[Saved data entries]
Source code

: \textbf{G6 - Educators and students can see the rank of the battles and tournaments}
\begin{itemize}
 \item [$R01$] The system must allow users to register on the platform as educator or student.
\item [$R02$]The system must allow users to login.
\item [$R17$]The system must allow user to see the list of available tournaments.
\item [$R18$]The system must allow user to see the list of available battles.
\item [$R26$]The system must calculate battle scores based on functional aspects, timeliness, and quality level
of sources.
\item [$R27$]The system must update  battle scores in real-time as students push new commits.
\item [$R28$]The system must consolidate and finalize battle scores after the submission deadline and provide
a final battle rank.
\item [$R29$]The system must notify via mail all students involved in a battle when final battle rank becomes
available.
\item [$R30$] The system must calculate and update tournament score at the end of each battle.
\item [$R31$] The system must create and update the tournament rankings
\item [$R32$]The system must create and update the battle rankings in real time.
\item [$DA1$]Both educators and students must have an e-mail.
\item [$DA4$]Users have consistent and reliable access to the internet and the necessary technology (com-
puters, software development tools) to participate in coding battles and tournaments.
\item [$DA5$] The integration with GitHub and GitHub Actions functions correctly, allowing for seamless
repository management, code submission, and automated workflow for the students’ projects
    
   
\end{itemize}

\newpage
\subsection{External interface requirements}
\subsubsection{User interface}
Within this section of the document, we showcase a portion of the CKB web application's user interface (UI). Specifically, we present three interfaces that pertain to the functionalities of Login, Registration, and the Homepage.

**HOW TO COMPLETE THIS TASK**
Of the entries listed above, reproduce only the lines starting at the line containing "in real time." and ending at the line containing "[$DA4$]Users have consistent". Include both, exactly as they stand.

**WRITTEN RESPONSE**
\item [$R32$]The system must create and update the battle rankings in real time.
\item [$DA1$]Both educators and students must have an e-mail.
\item [$DA4$]Users have consistent and reliable access to the internet and the necessary technology (com-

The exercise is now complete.